▶ Exercise:
Each record below needs to be reproduced precisely, though not its pictures.

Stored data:
►

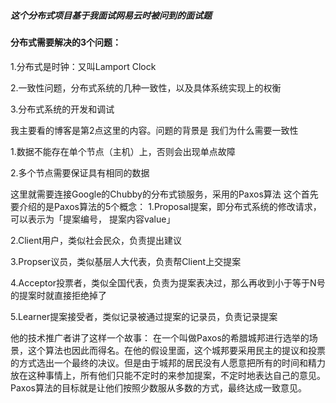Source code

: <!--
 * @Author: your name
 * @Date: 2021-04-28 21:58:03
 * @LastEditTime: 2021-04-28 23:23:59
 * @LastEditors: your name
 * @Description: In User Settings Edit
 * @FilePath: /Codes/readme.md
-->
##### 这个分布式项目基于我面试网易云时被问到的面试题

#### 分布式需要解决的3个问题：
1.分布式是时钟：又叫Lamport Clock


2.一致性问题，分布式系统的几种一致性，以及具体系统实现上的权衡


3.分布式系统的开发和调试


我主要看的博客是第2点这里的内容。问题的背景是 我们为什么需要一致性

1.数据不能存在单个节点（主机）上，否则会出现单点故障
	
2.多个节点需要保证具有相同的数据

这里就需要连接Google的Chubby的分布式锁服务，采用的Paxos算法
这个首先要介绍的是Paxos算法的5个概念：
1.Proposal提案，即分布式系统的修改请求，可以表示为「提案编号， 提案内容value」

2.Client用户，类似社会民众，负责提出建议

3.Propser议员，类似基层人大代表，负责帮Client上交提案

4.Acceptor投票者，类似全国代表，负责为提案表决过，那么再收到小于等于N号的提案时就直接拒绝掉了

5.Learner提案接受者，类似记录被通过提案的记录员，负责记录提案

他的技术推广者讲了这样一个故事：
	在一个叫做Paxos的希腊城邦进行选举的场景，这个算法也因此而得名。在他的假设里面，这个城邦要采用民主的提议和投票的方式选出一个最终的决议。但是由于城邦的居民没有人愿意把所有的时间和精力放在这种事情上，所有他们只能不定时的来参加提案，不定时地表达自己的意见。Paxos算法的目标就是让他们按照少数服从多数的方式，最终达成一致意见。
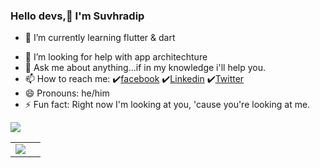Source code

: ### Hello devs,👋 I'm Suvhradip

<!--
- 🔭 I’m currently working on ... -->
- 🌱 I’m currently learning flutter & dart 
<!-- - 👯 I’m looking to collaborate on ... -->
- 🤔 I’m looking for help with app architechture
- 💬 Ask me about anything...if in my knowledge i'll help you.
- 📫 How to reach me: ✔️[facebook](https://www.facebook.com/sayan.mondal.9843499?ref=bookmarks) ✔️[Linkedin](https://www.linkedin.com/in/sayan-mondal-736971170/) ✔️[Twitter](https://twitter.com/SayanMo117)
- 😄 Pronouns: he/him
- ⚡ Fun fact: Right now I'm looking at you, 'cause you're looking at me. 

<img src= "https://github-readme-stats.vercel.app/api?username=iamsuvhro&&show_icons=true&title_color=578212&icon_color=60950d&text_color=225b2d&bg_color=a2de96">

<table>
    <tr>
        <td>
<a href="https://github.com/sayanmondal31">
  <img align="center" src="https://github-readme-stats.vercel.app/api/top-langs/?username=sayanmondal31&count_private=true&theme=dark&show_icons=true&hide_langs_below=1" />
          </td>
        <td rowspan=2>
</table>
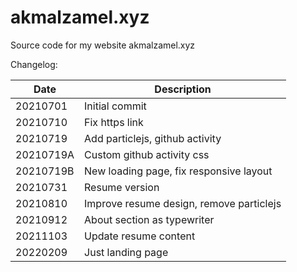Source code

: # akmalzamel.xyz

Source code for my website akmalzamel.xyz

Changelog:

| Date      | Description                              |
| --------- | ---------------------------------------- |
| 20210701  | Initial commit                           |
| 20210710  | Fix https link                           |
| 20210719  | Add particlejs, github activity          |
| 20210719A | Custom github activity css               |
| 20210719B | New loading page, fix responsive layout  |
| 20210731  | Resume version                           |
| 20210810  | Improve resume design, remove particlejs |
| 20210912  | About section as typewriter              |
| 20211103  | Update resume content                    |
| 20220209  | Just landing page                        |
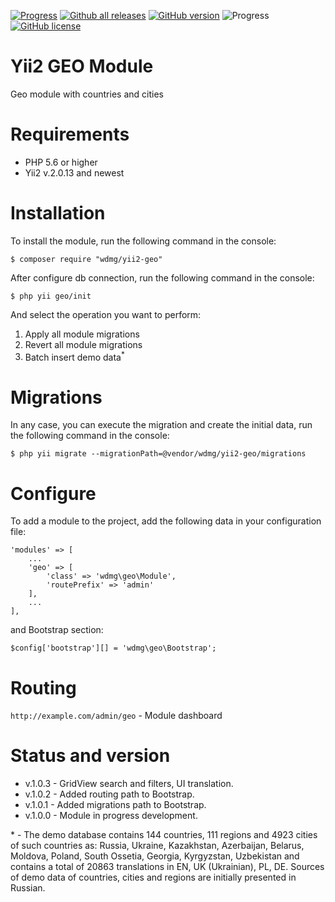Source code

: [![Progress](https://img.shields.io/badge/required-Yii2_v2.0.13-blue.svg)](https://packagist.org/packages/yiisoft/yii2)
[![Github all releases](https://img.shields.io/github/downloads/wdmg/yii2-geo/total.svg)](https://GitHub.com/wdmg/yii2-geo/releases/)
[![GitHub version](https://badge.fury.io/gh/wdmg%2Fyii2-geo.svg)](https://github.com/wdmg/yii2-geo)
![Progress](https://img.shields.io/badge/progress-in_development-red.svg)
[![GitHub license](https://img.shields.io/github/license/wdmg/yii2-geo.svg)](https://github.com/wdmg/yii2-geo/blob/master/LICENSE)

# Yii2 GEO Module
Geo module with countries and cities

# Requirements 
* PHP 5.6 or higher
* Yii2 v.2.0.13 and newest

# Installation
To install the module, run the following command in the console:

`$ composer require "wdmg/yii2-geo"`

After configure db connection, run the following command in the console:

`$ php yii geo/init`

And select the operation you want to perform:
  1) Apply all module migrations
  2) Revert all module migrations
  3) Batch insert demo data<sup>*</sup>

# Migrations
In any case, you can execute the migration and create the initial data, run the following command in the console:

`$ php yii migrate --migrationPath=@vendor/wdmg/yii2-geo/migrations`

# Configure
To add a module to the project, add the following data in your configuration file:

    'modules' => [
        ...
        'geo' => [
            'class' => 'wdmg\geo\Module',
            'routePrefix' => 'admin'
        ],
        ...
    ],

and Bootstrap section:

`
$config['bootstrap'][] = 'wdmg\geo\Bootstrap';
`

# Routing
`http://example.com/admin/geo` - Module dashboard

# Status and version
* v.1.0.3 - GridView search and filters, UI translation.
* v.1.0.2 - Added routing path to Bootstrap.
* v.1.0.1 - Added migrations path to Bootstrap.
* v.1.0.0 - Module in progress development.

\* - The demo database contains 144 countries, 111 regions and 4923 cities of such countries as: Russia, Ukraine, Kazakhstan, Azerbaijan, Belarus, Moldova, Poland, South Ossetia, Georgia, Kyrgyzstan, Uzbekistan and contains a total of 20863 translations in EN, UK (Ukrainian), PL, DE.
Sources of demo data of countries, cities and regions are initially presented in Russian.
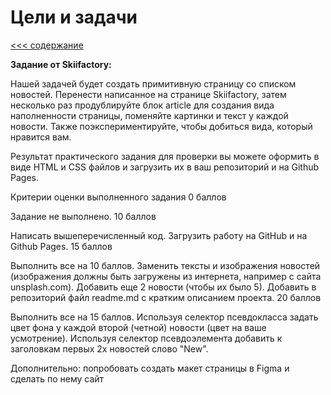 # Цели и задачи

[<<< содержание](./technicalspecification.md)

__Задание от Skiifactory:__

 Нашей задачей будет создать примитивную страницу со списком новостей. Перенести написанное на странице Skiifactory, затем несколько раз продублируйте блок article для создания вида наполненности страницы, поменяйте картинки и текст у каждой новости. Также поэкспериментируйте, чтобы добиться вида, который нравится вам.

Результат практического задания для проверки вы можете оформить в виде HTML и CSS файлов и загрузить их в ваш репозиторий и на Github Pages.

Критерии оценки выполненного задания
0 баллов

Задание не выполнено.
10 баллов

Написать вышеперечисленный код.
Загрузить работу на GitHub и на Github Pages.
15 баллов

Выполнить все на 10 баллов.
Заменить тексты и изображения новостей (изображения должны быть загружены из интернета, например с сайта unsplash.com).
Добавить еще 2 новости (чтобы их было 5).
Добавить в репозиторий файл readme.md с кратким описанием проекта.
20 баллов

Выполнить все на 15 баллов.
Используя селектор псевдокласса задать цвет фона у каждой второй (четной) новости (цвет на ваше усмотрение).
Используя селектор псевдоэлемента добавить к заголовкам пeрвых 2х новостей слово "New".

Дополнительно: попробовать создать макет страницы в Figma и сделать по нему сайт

◄

▶ Response to the exercise:
Source code

: <!--
 * @Author: your name
 * @Date: 2021-04-28 21:58:03
 * @LastEditTime: 2021-04-28 23:23:59
 * @LastEditors: your name
 * @Description: In User Settings Edit
 * @FilePath: /Codes/readme.md
-->
##### 这个分布式项目基于我面试网易云时被问到的面试题

#### 分布式需要解决的3个问题：
1.分布式是时钟：又叫Lamport Clock


2.一致性问题，分布式系统的几种一致性，以及具体系统实现上的权衡


3.分布式系统的开发和调试


我主要看的博客是第2点这里的内容。问题的背景是 我们为什么需要一致性

1.数据不能存在单个节点（主机）上，否则会出现单点故障
	
2.多个节点需要保证具有相同的数据

这里就需要连接Google的Chubby的分布式锁服务，采用的Paxos算法
这个首先要介绍的是Paxos算法的5个概念：
1.Proposal提案，即分布式系统的修改请求，可以表示为「提案编号， 提案内容value」

2.Client用户，类似社会民众，负责提出建议

3.Propser议员，类似基层人大代表，负责帮Client上交提案

4.Acceptor投票者，类似全国代表，负责为提案表决过，那么再收到小于等于N号的提案时就直接拒绝掉了

5.Learner提案接受者，类似记录被通过提案的记录员，负责记录提案

他的技术推广者讲了这样一个故事：
	在一个叫做Paxos的希腊城邦进行选举的场景，这个算法也因此而得名。在他的假设里面，这个城邦要采用民主的提议和投票的方式选出一个最终的决议。但是由于城邦的居民没有人愿意把所有的时间和精力放在这种事情上，所有他们只能不定时的来参加提案，不定时地表达自己的意见。Paxos算法的目标就是让他们按照少数服从多数的方式，最终达成一致意见。
Source code

: ### Hello devs,👋 I'm Suvhradip

<!--
- 🔭 I’m currently working on ... -->
- 🌱 I’m currently learning flutter & dart 
<!-- - 👯 I’m looking to collaborate on ... -->
- 🤔 I’m looking for help with app architechture
- 💬 Ask me about anything...if in my knowledge i'll help you.
- 📫 How to reach me: ✔️[facebook](https://www.facebook.com/sayan.mondal.9843499?ref=bookmarks) ✔️[Linkedin](https://www.linkedin.com/in/sayan-mondal-736971170/) ✔️[Twitter](https://twitter.com/SayanMo117)
- 😄 Pronouns: he/him
- ⚡ Fun fact: Right now I'm looking at you, 'cause you're looking at me. 

<img src= "https://github-readme-stats.vercel.app/api?username=iamsuvhro&&show_icons=true&title_color=578212&icon_color=60950d&text_color=225b2d&bg_color=a2de96">

<table>
    <tr>
        <td>
<a href="https://github.com/sayanmondal31">
  <img align="center" src="https://github-readme-stats.vercel.app/api/top-langs/?username=sayanmondal31&count_private=true&theme=dark&show_icons=true&hide_langs_below=1" />
          </td>
        <td rowspan=2>
</table>
Source code

: # akmalzamel.xyz

Source code for my website akmalzamel.xyz

Changelog:

| Date      | Description                              |
| --------- | ---------------------------------------- |
| 20210701  | Initial commit                           |
| 20210710  | Fix https link                           |
| 20210719  | Add particlejs, github activity          |
| 20210719A | Custom github activity css               |
| 20210719B | New loading page, fix responsive layout  |
| 20210731  | Resume version                           |
| 20210810  | Improve resume design, remove particlejs |
| 20210912  | About section as typewriter              |
| 20211103  | Update resume content                    |
| 20220209  | Just landing page                        |
Source code

: [![Progress](https://img.shields.io/badge/required-Yii2_v2.0.13-blue.svg)](https://packagist.org/packages/yiisoft/yii2)
[![Github all releases](https://img.shields.io/github/downloads/wdmg/yii2-geo/total.svg)](https://GitHub.com/wdmg/yii2-geo/releases/)
[![GitHub version](https://badge.fury.io/gh/wdmg%2Fyii2-geo.svg)](https://github.com/wdmg/yii2-geo)
![Progress](https://img.shields.io/badge/progress-in_development-red.svg)
[![GitHub license](https://img.shields.io/github/license/wdmg/yii2-geo.svg)](https://github.com/wdmg/yii2-geo/blob/master/LICENSE)

# Yii2 GEO Module
Geo module with countries and cities

# Requirements 
* PHP 5.6 or higher
* Yii2 v.2.0.13 and newest

# Installation
To install the module, run the following command in the console:

`$ composer require "wdmg/yii2-geo"`

After configure db connection, run the following command in the console:

`$ php yii geo/init`

And select the operation you want to perform:
  1) Apply all module migrations
  2) Revert all module migrations
  3) Batch insert demo data<sup>*</sup>

# Migrations
In any case, you can execute the migration and create the initial data, run the following command in the console:

`$ php yii migrate --migrationPath=@vendor/wdmg/yii2-geo/migrations`

# Configure
To add a module to the project, add the following data in your configuration file:

    'modules' => [
        ...
        'geo' => [
            'class' => 'wdmg\geo\Module',
            'routePrefix' => 'admin'
        ],
        ...
    ],

and Bootstrap section:

`
$config['bootstrap'][] = 'wdmg\geo\Bootstrap';
`

# Routing
`http://example.com/admin/geo` - Module dashboard

# Status and version
* v.1.0.3 - GridView search and filters, UI translation.
* v.1.0.2 - Added routing path to Bootstrap.
* v.1.0.1 - Added migrations path to Bootstrap.
* v.1.0.0 - Module in progress development.

\* - The demo database contains 144 countries, 111 regions and 4923 cities of such countries as: Russia, Ukraine, Kazakhstan, Azerbaijan, Belarus, Moldova, Poland, South Ossetia, Georgia, Kyrgyzstan, Uzbekistan and contains a total of 20863 translations in EN, UK (Ukrainian), PL, DE.
Sources of demo data of countries, cities and regions are initially presented in Russian.
 # Цели и задачи

[<<< содержание](./technicalspecification.md)

__Задание от Skiifactory:__

 Нашей задачей будет создать примитивную страницу со списком новостей. Перенести написанное на странице Skiifactory, затем несколько раз продублируйте блок article для создания вида наполненности страницы, поменяйте картинки и текст у каждой новости. Также поэкспериментируйте, чтобы добиться вида, который нравится вам.

Результат практического задания для проверки вы можете оформить в виде HTML и CSS файлов и загрузить их в ваш репозиторий и на Github Pages.

Критерии оценки выполненного задания
0 баллов

Задание не выполнено.
10 баллов

Написать вышеперечисленный код.
Загрузить работу на GitHub и на Github Pages.
15 баллов

Выполнить все на 10 баллов.
Заменить тексты и изображения новостей (изображения должны быть загружены из интернета, например с сайта unsplash.com).
Добавить еще 2 новости (чтобы их было 5).
Добавить в репозиторий файл readme.md с кратким описанием проекта.
20 баллов

Выполнить все на 15 баллов.
Используя селектор псевдокласса задать цвет фона у каждой второй (четной) новости (цвет на ваше усмотрение).
Используя селектор псевдоэлемента добавить к заголовкам пeрвых 2х новостей слово "New".

Дополнительно: попробовать создать макет страницы в Figma и сделать по нему сайт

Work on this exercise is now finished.